> _AIM OF THE EXERCISE_:
The answer must consist of every line in the records below that contains the string "point".
····················
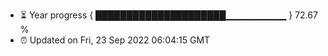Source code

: - ⏳ Year progress { █████████████████████▁▁▁▁▁▁▁▁▁ } 72.67 %
- ⏰ Updated on Fri, 23 Sep 2022 06:04:15 GMT

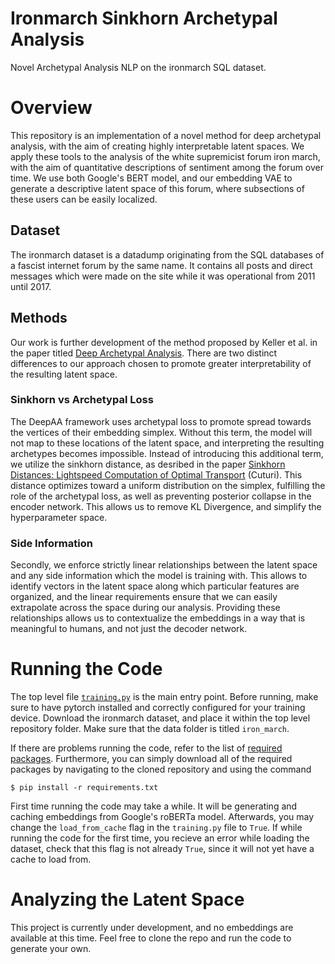 # Ironmarch Sinkhorn Archetypal Analysis
Novel Archetypal Analysis NLP on the ironmarch SQL dataset.

# Overview
This repository is an implementation of a novel method for deep archetypal analysis, with the aim of creating highly interpretable latent spaces. We apply these tools to the analysis of the white supremicist forum iron march, with the aim of quantitative descriptions of sentiment among the forum over time. We use both Google's BERT model, and our embedding VAE to generate a descriptive latent space of this forum, where subsections of these users can be easily localized.

## Dataset
The ironmarch dataset is a datadump originating from the SQL databases of a fascist internet forum by the same name. It contains all posts and direct messages which were made on the site while it was operational from 2011 until 2017.

## Methods
Our work is further development of the method proposed by Keller et al. in the paper titled [Deep Archetypal Analysis](https://arxiv.org/abs/1901.10799). There are two distinct differences to our approach chosen to promote greater interpretability of the resulting latent space.

### Sinkhorn vs Archetypal Loss
The DeepAA framework uses archetypal loss to promote spread towards the vertices of their embedding simplex. Without this term, the model will not map to these locations of the latent space, and interpreting the resulting archetypes becomes impossible. Instead of introducing this additional term, we utilize the sinkhorn distance, as desribed in the paper [Sinkhorn Distances: Lightspeed Computation of Optimal Transport](https://papers.nips.cc/paper/2013/file/af21d0c97db2e27e13572cbf59eb343d-Paper.pdf) (Cuturi). This distance optimizes toward a uniform distribution on the simplex, fulfilling the role of the archetypal loss, as well as preventing posterior collapse in the encoder network. This allows us to remove KL Divergence, and simplify the hyperparameter space.

### Side Information
Secondly, we enforce strictly linear relationships between the latent space and any side information which the model is training with. This allows to identify vectors in the latent space along which particular features are organized, and the linear requirements ensure that we can easily extrapolate across the space during our analysis. Providing these relationships allows us to contextualize the embeddings in a way that is meaningful to humans, and not just the decoder network.

# Running the Code
The top level file [`training.py`](training.py) is the main entry point. Before running, make sure to have pytorch installed and correctly configured for your training device. Download the ironmarch dataset, and place it within the top level repository folder. Make sure that the data folder is titled `iron_march`.

If there are problems running the code, refer to the list of [required packages](requirements.txt). Furthermore, you can simply download all of the required packages by navigating to the cloned repository and using the command

`$ pip install -r requirements.txt`

First time running the code may take a while. It will be generating and caching embeddings from Google's roBERTa model. Afterwards, you may change the `load_from_cache` flag in the `training.py` file to `True`. If while running the code for the first time, you recieve an error while loading the dataset, check that this flag is not already `True`, since it will not yet have a cache to load from.

# Analyzing the Latent Space
This project is currently under development, and no embeddings are available at this time. Feel free to clone the repo and run the code to generate your own.
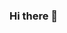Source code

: ### Hi there 👋

<!--
**Istiakshovon/Istiakshovon** is a ✨ _special_ ✨ repository because its `README.md` (this file) appears on your GitHub profile.

Here are some ideas to get you started:

- 🔭 I’m currently working on Android App Development...
- 🌱 I’m currently learning ethical hacking...
- 👯 I’m looking to collaborate on Android, AI...
- 🤔 I’m looking for help with AI...
- 📫 How to reach me: [Instagram](https://www.instagram.com/istiakshovon2/)
-->
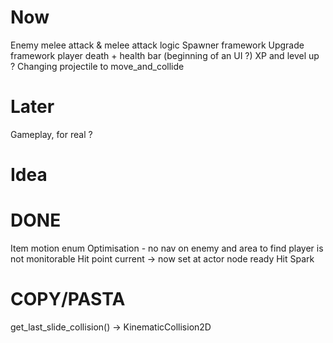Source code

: # Now
Enemy melee attack & melee attack logic
Spawner framework 
Upgrade framework
player death + health bar (beginning of an UI ?)
XP and level up ?
Changing projectile to move_and_collide

# Later
Gameplay, for real ?

# Idea

# DONE
Item motion enum
Optimisation - no nav on enemy and area to find player is not monitorable
Hit point current -> now set at actor node ready
Hit Spark

# COPY/PASTA
get_last_slide_collision() -> KinematicCollision2D
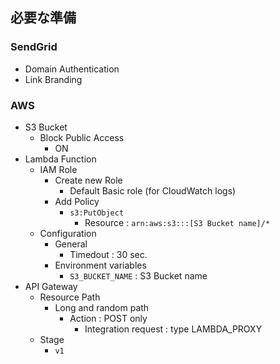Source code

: ## 必要な準備

### SendGrid

- Domain Authentication
- Link Branding

### AWS

- S3 Bucket
  - Block Public Access
    - ON
- Lambda Function
  - IAM Role
    - Create new Role
      - Default Basic role (for CloudWatch logs)
    - Add Policy
      - `s3:PutObject`
        - Resource : `arn:aws:s3:::[S3 Bucket name]/*`
  - Configuration
    - General
      - Timedout : 30 sec.
    - Environment variables
      - `S3_BUCKET_NAME` : S3 Bucket name
- API Gateway
  - Resource Path
    - Long and random path
      - Action : POST only
        - Integration request : type LAMBDA_PROXY
  - Stage
    - `v1`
····················
> _ANSWER BOX_:
The top level file [`training.py`](training.py) is the main entry point. Before running, make sure to have pytorch installed and correctly configured for your training device. Download the ironmarch dataset, and place it within the top level repository folder. Make sure that the data folder is titled `iron_march`.
Hit point current -> now set at actor node ready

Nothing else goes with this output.